Monday, December 24, 2001

TRACKING MY TEARS (AND EVERYTHING ELSE): Glenn Reynolds passes on this article about why national ID cards are not going to work. Such cards are only as good as the documents they're based on, like birth certificates, which can be easily forged and/or messed around with. That's why, ultimately, we're all going to need to have little tiny microchips implanted subcutaneously that can track all our movements and can helpfully be wired to explosives that only detonate when we leave the fifty states. It's our only option. (Sarcasm.)

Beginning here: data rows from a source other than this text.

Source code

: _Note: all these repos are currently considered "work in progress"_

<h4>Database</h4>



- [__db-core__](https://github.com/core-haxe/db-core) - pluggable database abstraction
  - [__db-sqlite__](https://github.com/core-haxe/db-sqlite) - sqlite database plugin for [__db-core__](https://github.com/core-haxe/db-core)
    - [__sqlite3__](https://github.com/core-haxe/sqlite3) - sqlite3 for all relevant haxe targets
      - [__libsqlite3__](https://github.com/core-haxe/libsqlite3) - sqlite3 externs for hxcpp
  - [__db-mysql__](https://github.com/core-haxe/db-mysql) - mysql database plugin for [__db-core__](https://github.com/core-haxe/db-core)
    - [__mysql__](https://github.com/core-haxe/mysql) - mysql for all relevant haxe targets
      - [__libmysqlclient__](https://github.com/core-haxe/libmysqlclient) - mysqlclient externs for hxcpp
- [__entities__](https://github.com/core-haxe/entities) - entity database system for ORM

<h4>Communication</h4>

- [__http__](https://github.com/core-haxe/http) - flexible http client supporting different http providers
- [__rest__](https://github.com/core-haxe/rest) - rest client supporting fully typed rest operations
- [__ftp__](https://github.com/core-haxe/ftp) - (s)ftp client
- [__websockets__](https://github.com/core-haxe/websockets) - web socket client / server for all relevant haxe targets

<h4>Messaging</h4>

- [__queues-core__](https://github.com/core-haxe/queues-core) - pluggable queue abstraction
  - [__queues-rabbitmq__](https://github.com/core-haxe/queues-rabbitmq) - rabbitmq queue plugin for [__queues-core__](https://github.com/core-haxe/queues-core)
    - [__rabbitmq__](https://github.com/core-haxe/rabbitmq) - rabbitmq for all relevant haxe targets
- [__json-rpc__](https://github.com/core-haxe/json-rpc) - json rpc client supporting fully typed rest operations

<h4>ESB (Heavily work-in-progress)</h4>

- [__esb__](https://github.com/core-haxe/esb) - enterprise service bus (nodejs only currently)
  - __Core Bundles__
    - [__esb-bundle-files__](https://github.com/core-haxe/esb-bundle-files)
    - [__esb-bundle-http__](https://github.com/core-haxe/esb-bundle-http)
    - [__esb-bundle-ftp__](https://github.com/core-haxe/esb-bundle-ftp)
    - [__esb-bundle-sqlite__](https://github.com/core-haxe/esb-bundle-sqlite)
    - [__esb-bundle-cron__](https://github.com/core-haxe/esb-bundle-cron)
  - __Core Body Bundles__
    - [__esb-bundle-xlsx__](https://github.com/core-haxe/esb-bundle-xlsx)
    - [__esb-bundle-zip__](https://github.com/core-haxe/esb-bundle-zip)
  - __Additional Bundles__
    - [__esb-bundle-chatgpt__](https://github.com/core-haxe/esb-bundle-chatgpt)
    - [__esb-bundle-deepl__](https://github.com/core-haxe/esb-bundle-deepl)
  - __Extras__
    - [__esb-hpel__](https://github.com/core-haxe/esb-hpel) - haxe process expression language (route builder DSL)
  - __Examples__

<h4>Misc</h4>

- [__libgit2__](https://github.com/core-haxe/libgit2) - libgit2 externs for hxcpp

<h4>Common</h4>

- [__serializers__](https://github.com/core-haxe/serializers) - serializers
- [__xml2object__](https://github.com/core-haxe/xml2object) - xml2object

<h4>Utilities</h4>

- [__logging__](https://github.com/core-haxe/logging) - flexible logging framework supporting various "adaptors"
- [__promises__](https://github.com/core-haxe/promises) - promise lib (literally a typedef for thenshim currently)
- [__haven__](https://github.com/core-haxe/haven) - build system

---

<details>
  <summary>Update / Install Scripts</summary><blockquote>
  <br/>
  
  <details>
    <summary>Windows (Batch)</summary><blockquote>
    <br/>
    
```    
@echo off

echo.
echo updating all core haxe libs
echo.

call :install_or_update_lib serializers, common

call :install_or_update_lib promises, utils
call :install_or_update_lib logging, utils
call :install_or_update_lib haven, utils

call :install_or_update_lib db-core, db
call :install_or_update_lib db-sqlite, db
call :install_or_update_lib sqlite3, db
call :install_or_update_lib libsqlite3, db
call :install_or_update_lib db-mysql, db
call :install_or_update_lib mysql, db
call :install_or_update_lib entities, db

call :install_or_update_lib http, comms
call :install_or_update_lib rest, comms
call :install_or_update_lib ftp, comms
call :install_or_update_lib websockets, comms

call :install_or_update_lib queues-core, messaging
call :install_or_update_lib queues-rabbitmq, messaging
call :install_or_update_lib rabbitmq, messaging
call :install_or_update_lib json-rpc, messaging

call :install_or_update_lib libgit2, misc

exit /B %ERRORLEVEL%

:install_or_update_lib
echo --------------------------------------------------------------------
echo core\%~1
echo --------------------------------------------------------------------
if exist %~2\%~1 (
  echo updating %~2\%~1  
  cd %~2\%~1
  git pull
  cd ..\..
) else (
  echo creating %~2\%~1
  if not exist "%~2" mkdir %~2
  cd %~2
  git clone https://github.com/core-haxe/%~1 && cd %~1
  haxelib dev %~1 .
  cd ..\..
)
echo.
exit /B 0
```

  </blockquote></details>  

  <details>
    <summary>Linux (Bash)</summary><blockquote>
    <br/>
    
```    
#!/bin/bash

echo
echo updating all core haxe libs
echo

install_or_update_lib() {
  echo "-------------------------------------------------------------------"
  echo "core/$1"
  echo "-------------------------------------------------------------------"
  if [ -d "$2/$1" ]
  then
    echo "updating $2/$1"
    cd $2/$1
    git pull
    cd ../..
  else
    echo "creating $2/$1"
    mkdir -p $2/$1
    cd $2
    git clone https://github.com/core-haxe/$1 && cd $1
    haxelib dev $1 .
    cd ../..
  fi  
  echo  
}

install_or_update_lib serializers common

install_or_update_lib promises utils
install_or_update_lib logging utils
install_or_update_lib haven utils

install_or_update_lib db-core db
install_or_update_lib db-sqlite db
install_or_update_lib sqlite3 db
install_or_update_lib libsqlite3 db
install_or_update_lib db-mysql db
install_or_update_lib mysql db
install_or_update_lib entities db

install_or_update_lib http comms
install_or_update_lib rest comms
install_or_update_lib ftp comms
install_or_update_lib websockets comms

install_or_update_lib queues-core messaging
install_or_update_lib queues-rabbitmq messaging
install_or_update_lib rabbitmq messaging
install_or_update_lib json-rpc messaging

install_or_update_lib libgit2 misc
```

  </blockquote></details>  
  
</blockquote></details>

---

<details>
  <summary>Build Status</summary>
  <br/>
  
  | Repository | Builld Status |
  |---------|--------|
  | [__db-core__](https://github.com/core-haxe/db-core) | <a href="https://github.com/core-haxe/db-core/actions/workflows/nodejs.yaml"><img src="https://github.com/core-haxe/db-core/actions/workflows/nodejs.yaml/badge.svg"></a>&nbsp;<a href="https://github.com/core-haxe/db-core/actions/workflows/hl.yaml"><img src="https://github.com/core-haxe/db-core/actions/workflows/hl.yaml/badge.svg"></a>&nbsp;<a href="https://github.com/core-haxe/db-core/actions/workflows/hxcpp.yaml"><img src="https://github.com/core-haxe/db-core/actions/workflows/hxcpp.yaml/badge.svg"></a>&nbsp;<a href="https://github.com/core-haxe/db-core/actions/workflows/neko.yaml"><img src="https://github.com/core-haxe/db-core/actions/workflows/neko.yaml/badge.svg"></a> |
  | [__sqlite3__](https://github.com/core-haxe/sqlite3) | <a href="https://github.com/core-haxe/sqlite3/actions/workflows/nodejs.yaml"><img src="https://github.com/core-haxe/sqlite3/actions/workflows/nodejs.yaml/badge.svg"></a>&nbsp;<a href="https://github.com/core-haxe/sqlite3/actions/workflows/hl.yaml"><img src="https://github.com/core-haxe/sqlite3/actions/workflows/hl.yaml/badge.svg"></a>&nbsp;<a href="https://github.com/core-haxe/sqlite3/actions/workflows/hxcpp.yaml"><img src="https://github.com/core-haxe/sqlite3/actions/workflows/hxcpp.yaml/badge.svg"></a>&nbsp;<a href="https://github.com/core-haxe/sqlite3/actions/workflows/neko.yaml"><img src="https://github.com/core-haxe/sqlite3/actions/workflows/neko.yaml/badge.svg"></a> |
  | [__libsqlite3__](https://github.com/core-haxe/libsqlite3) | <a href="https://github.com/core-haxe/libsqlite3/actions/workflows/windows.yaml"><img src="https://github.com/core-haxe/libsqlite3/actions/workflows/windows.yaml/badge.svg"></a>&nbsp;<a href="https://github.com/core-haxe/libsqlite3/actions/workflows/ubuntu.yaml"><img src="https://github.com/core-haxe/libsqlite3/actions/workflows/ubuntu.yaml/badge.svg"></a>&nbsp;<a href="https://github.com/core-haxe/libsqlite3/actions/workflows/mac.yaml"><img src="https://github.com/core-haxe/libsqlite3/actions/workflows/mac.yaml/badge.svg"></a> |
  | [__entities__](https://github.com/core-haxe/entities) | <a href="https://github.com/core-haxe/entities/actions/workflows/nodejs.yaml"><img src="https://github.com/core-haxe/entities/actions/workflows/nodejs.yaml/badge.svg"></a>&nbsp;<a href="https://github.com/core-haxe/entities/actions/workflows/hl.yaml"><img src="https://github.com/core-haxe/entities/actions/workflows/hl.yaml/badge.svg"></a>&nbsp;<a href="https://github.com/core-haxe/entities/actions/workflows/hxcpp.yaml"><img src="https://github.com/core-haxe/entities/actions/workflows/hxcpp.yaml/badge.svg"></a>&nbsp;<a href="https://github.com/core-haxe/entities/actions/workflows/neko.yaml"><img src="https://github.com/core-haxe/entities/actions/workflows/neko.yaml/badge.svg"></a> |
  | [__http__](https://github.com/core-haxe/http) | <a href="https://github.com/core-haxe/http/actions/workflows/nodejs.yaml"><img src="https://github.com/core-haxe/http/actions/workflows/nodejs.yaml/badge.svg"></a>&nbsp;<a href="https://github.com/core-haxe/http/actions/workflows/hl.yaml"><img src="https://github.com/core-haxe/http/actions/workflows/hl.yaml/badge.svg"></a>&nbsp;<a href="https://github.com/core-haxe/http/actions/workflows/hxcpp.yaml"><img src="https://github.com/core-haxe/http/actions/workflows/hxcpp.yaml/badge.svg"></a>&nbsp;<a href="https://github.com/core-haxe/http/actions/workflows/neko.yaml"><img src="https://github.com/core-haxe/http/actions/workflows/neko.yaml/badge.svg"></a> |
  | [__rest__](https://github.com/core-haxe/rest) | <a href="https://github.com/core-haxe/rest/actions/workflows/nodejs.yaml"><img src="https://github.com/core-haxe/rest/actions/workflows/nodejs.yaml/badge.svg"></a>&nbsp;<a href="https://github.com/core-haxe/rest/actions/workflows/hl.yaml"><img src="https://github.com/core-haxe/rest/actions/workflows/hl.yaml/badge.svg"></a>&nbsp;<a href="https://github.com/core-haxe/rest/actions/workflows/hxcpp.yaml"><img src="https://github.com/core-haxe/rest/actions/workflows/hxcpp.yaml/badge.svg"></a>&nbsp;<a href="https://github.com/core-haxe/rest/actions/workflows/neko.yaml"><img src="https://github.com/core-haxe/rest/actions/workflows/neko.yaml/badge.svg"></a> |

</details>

But, I mean, if the argument against national ID cards is that they won't work, how can you argue against national little tiny social-security-number-emitting microchips that probably will work? I can see the use of something like this if you have a latex allergy or something and need medical people to be kept aware of that. I guess the best argument against it is that yes, eventually, a ID microchip could be faked too, so why force it on everyone. And the firm in the article is mainly pushing for medical applications right now, though hopes to develop personal identification applications eventually, and some futurist is quoted talking about the fashion applications of the little chip. So I don't have to worry about living in a "bad science fiction film" (as the article puts it) yet. (Like it couldn't happen in a good science fiction film. That's as big a cliche as the old "Biff! Wam! Zoom! Comics aren't just for kids anymore" in every annual read-comics news story.)

Hey, little chips "are already used to track cattle, house pets and salmon." Oh the HORRIBLE FUTURE --when we're no better than a pack of FLOPPING SALMON. And Charlton Heston can come from the past to rescue us: "Get your hands off me, you damn dirty SALMON. The proud human race, reduced to school of god-damned pink fish. MANIACS!" And Obi-Wan (played by Sir Alec Guiness, of course) can be all dismayed: "He's more salmon now than man."